Ben-Hur is an incredible feat of cinema which well deserves it’s reputation as one of the greatest films made.  It tops Gone With The Wind is it’s scope and high-stakes (what is a farm-owner’s plight next to that of a Prince?), it’s action scenes are utterly impeccable, and it’s rhythm and pacing superb.

This is director William Wyler’s third oscar, and by jove he just gets better every time.  His first two winners, Mrs Miniver and The Best Years of Our Lives, were enormously successful experiential chronicles of the Second World War.  Wyler has an amazing ability to perfect the mise-en-scene of a shot.  Stillness and motion play a huge part in his arrangement of people and bodies – have a look at any of his films and you’ll notice that people stand still a lot, and the way he arranges his pictures channels the energy of people and action.  As a little test, watch this film with a friend and pause at random moments, then each draw a line in the air that follows the film picture.  I’ll bet that 9 times out of 10 you’ll draw the same thing.

Judah Ben-Hur is played by Charlton Heston, a familiar face from The Greatest Show On Earth. He’s ruggedly handsome and every bit believeable, though I must say that the most memorable performance has to be from Stephen Boyd playing the villain Messala, who’s gruelling death scene stunned me in it’s intensity.  Another highlight is the music, my personal favourite being the beating of the drums in the slave ship, where the internal sound of the film and the external score become blurred and the excitement which builds as a result is utterly palpable.

I found Ben-Hur’s tagline, ‘A Tale of Christ’, quite an interesting way to approach the film. I was surprised that the main action is kind of a side-note to major world events at the time, occouring simultaneously with the story of Jesus, whom we never fully see.  By using only shots of the back of his head, Jesus’ words and actions are given an otherwordly power.
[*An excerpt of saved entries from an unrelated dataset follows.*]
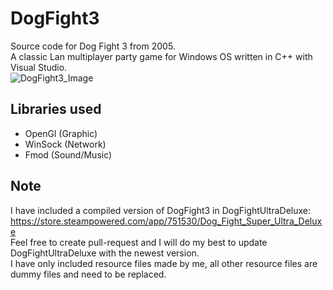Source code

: # DogFight3
Source code for Dog Fight 3 from 2005.  
A classic Lan multiplayer party game for Windows OS written in C++ with Visual Studio.  
![DogFight3_Image](http://logicwork.net/images/github/windows_df32.jpg)

## Libraries used
* OpenGl  (Graphic)  
* WinSock (Network)  
* Fmod    (Sound/Music)  

## Note
I have included a compiled version of DogFight3 in DogFightUltraDeluxe:  
https://store.steampowered.com/app/751530/Dog_Fight_Super_Ultra_Deluxe  
Feel free to create pull-request and I will do my best to update DogFightUltraDeluxe with the newest version.  
I have only included resource files made by me, all other resource files are dummy files and need to be replaced.
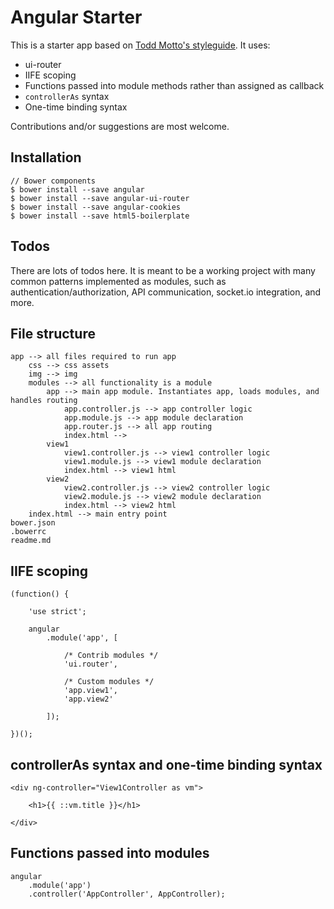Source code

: # Angular Starter

This is a starter app based on [Todd Motto's styleguide](https://github.com/toddmotto/angularjs-styleguide). It uses:

* ui-router
* IIFE scoping
* Functions passed into module methods rather than assigned as callback
* `controllerAs` syntax
* One-time binding syntax

Contributions and/or suggestions are most welcome.

## Installation

    // Bower components
    $ bower install --save angular
    $ bower install --save angular-ui-router
    $ bower install --save angular-cookies
    $ bower install --save html5-boilerplate

## Todos

There are lots of todos here. It is meant to be a working project with many common
patterns implemented as modules, such as authentication/authorization, API communication,
socket.io integration, and more.

## File structure

    app --> all files required to run app
        css --> css assets
        img --> img
        modules --> all functionality is a module
            app --> main app module. Instantiates app, loads modules, and handles routing
                app.controller.js --> app controller logic
                app.module.js --> app module declaration
                app.router.js --> all app routing
                index.html --> 
            view1
                view1.controller.js --> view1 controller logic
                view1.module.js --> view1 module declaration
                index.html --> view1 html
            view2
                view2.controller.js --> view2 controller logic
                view2.module.js --> view2 module declaration
                index.html --> view2 html
        index.html --> main entry point
    bower.json
    .bowerrc
    readme.md

## IIFE scoping

    (function() {

        'use strict';

        angular
            .module('app', [

                /* Contrib modules */
                'ui.router',

                /* Custom modules */
                'app.view1',
                'app.view2'

            ]);

    })();

## controllerAs syntax and one-time binding syntax

    <div ng-controller="View1Controller as vm">

        <h1>{{ ::vm.title }}</h1>

    </div>

## Functions passed into modules

    angular
        .module('app')
        .controller('AppController', AppController);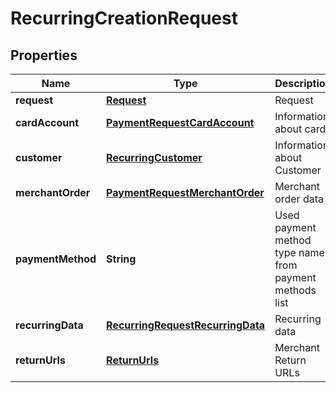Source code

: 
# RecurringCreationRequest

## Properties
Name | Type | Description | Notes
------------ | ------------- | ------------- | -------------
**request** | [**Request**](Request.md) | Request | 
**cardAccount** | [**PaymentRequestCardAccount**](PaymentRequestCardAccount.md) | Information about card | 
**customer** | [**RecurringCustomer**](RecurringCustomer.md) | Information about Customer | 
**merchantOrder** | [**PaymentRequestMerchantOrder**](PaymentRequestMerchantOrder.md) | Merchant order data | 
**paymentMethod** | **String** | Used payment method type name from payment methods list | 
**recurringData** | [**RecurringRequestRecurringData**](RecurringRequestRecurringData.md) | Recurring data | 
**returnUrls** | [**ReturnUrls**](ReturnUrls.md) | Merchant Return URLs |  [optional]



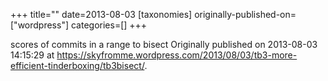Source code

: +++
title=""
date=2013-08-03
[taxonomies]
originally-published-on=["wordpress"]
categories=[]
+++



scores of commits in a range to bisect
Originally published on 2013-08-03 14:15:29 at https://skyfromme.wordpress.com/2013/08/03/tb3-more-efficient-tinderboxing/tb3bisect/.
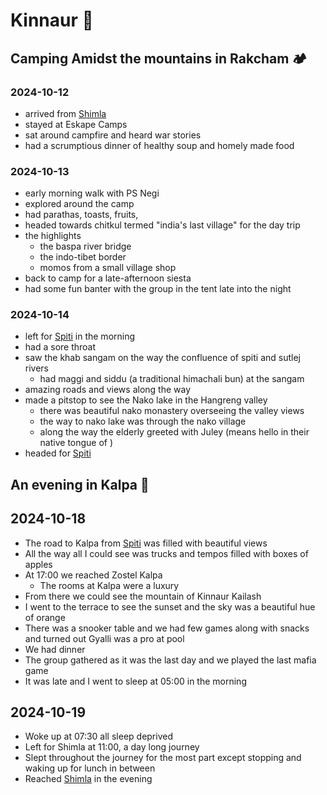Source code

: # Kinnaur 🍏

## Camping Amidst the mountains in Rakcham 🏕️

### 2024-10-12

- arrived from [Shimla](shimla#2024-10-12) 
- stayed at Eskape Camps
- sat around campfire and heard war stories
- had a scrumptious dinner of healthy soup and homely made food

### 2024-10-13
- early morning walk with PS Negi
- explored around the camp
- had parathas, toasts, fruits, 
- headed towards chitkul termed "india's last village" for the day trip
- the highlights
  - the baspa river bridge
  - the indo-tibet border
  - momos from a small village shop
- back to camp for a late-afternoon siesta
- had some fun banter with the group in the tent late into the night

### 2024-10-14

- left for [Spiti](spiti#2024-10-14) in the morning
- had a sore throat
- saw the khab sangam on the way the confluence of spiti and sutlej rivers
  - had maggi and siddu (a traditional himachali bun) at the sangam
- amazing roads and views along the way
- made a pitstop to see the Nako lake in the Hangreng valley
    - there was beautiful nako monastery overseeing the valley views
    - the way to nako lake was through the nako village
    - along the way the elderly greeted with Juley (means hello in their native tongue of )
- headed for [Spiti](spiti#2024-10-14)

## An evening in Kalpa 🌄

## 2024-10-18

- The road to Kalpa from [Spiti](spiti#2024-10-18) was filled with beautiful views
- All the way all I could see was trucks and tempos filled with boxes of apples
- At 17:00 we reached Zostel Kalpa
  - The rooms at Kalpa were a luxury
- From there we could see the mountain of Kinnaur Kailash
- I went to the terrace to see the sunset and the sky was a beautiful hue of orange
- There was a snooker table and we had few games along with snacks and turned out Gyalli was a pro at pool
- We had dinner
- The group gathered as it was the last day and we played the last mafia game
- It was late and I went to sleep at 05:00 in the morning

## 2024-10-19
  
- Woke up at 07:30 all sleep deprived
- Left for Shimla at 11:00, a day long journey
- Slept throughout the journey for the most part except stopping and waking up for lunch in between
- Reached [Shimla](shimla#2024-10-19) in the evening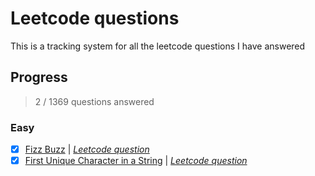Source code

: # Leetcode questions

This is a tracking system for all the leetcode questions I have answered

## Progress

> 2 / 1369 questions answered

### Easy

- [x] [Fizz Buzz](easy/fizzbuzz.java) | [*Leetcode question*](https://leetcode.com/problems/fizz-buzz/)
- [x] [First Unique Character in a String](easy/firstUniqueCharInString.java) | [*Leetcode question*](https://leetcode.com/problems/first-unique-character-in-a-string/)
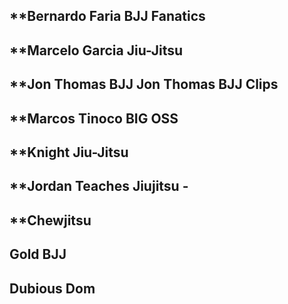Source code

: **Bernardo Faria BJJ Fanatics[](https://www.youtube.com/channel/UCtXtqlLdZYZm3060qVExXkA)
- 

**Marcelo Garcia Jiu-Jitsu[](https://www.youtube.com/channel/UCpWiUqPJ-6-9n0Zkes2Ik0g)
- 

**Jon Thomas BJJ [](https://www.youtube.com/channel/UCBNsOFfO-TZDIpygfz5paaQ)
Jon Thomas BJJ Clips [](https://www.youtube.com/channel/UCG4TX-FaQdT7Z-e3NWx8Wyw)
- 

**Marcos Tinoco BIG OSS[](https://www.youtube.com/channel/UCilIX_yDgcTP3j7zMjJTIvg)
- 

**Knight Jiu-Jitsu[](https://www.youtube.com/channel/UCDaSNu2fM3JL4VdlSwcFtOw)
- 

**Jordan Teaches Jiujitsu [](https://www.youtube.com/channel/UCexKjyhZ5EvBTWyg6U6e5Og)- 
- 

**Chewjitsu[](https://www.youtube.com/channel/UCGCZBBvu7ZnqHYHuScODbAQ)
- 


**Gold BJJ[]()**
- 

**Dubious Dom[](https://www.youtube.com/channel/UC_3I5XH1-lA9ZJ970oRyhfA)**
- 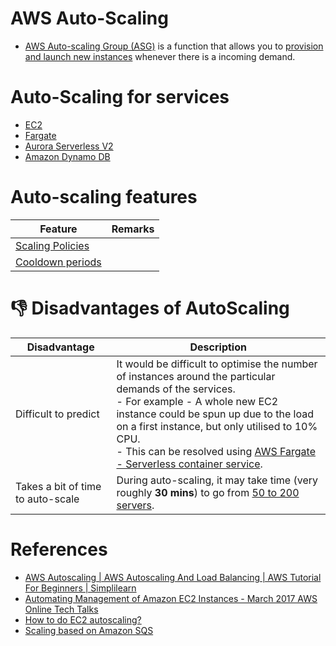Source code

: # AWS Auto-Scaling
- [AWS Auto-scaling Group (ASG)](https://aws.amazon.com/autoscaling/) is a function that allows you to [provision and launch new instances](../2_ComputeServices/AmazonEC2/Readme.md) whenever there is a incoming demand.

# Auto-Scaling for services
- [EC2](EC2/Readme.md)
- [Fargate](Fargate/Readme.md)
- [Aurora Serverless V2](../1_DatabaseServices/AmazonRDS/AmazonAurora/Serverless/Readme.md)
- [Amazon Dynamo DB](../1_DatabaseServices/AmazonDynamoDB/CapacityModes/AutoScaling.md)

# Auto-scaling features

| Feature                                       | Remarks |
|-----------------------------------------------|---------|
| [Scaling Policies](ScalingPolicies/Readme.md) |         |
| [Cooldown periods](CoolingPeriods.md)         |         |

# :thumbsdown: Disadvantages of AutoScaling

| Disadvantage                      | Description                                                                                                                                                                                                                                                                                                                                                  |
|-----------------------------------|--------------------------------------------------------------------------------------------------------------------------------------------------------------------------------------------------------------------------------------------------------------------------------------------------------------------------------------------------------------|
| Difficult to predict              | It would be difficult to optimise the number of instances around the particular demands of the services.<br/>- For example - A whole new EC2 instance could be spun up due to the load on a first instance, but only utilised to 10% CPU.<br/>- This can be resolved using [AWS Fargate - Serverless container service](../2_ComputeServices/AWSFargate.md). |
| Takes a bit of time to auto-scale | During auto-scaling, it may take time (very roughly **30 mins**) to go from [50 to 200 servers](https://youtu.be/mFpqrVxxwKc).                                                                                                                                                                                                                               |

# References
- [AWS Autoscaling | AWS Autoscaling And Load Balancing | AWS Tutorial For Beginners | Simplilearn](https://www.youtube.com/watch?v=4EOaAkY4pNE)
- [Automating Management of Amazon EC2 Instances - March 2017 AWS Online Tech Talks](https://www.youtube.com/watch?v=bSRTAMPqS3E&t=2034s)
- [How to do EC2 autoscaling?](https://docs.aws.amazon.com/autoscaling/ec2/userguide/get-started-with-ec2-auto-scaling.html)
- [Scaling based on Amazon SQS](https://docs.aws.amazon.com/autoscaling/ec2/userguide/as-using-sqs-queue.html)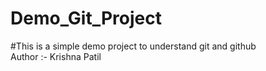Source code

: # Demo_Git_Project

#This is a simple demo project to understand git and github
<br>
Author :- Krishna Patil
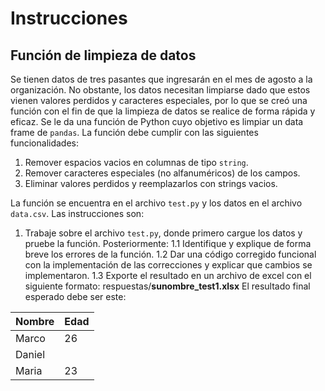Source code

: # Instrucciones

## Función de limpieza de datos
Se tienen datos de tres pasantes que ingresarán en el mes de agosto a la organización. No obstante, los datos necesitan limpiarse dado que estos vienen valores perdidos y caracteres especiales, por lo que se creó una función con el fin de que la limpieza de datos se realice de forma rápida y eficaz. Se le da una función de Python cuyo objetivo es limpiar un data frame de `pandas`. La función debe cumplir con las siguientes funcionalidades: 

1. Remover espacios vacios en columnas de tipo `string`.
2. Remover caracteres especiales (no alfanuméricos) de los campos.
3. Eliminar valores perdidos y reemplazarlos con strings vacios.

La función se encuentra en el archivo `test.py` y los datos en el archivo `data.csv`. Las instrucciones son:

1. Trabaje sobre el archivo `test.py`, donde primero cargue los datos y pruebe la función. Posteriormente: 
    1.1 Identifique y explique de forma breve los errores de la función.
    1.2 Dar una código corregido funcional con la implementación de las correcciones y explicar que cambios se implementaron.
    1.3 Exporte el resultado en un archivo de excel con el siguiente formato: respuestas/**sunombre_test1.xlsx**
El resultado final esperado debe ser este:

| Nombre | Edad |
|--------|------|
| Marco  | 26   |
| Daniel |      |
| Maria  | 23   |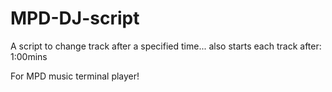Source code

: # MPD-DJ-script

A script to change track after a specified time... also starts each track after: 1:00mins

For MPD music terminal player!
At the close of the film, Judah Ben-Hur reclaims all that was taken from him; amidst the greatest loss humanity could know, Jesus has given man all the tools it needs.

Of course, no review of Ben-Hur can be complete without mention of the chariot scene.  This is without a doubt one of the greatest cinematic achievements ever.  There’s no CGI here, every shot is for real.  The rhythm and pace of the scene is phenominal, the lead-up brimming with intensity and the pay-off just sublime.  Ben-Hur is unarguably one of the greatest films ever made – real action, real emotion, and a damn good story too.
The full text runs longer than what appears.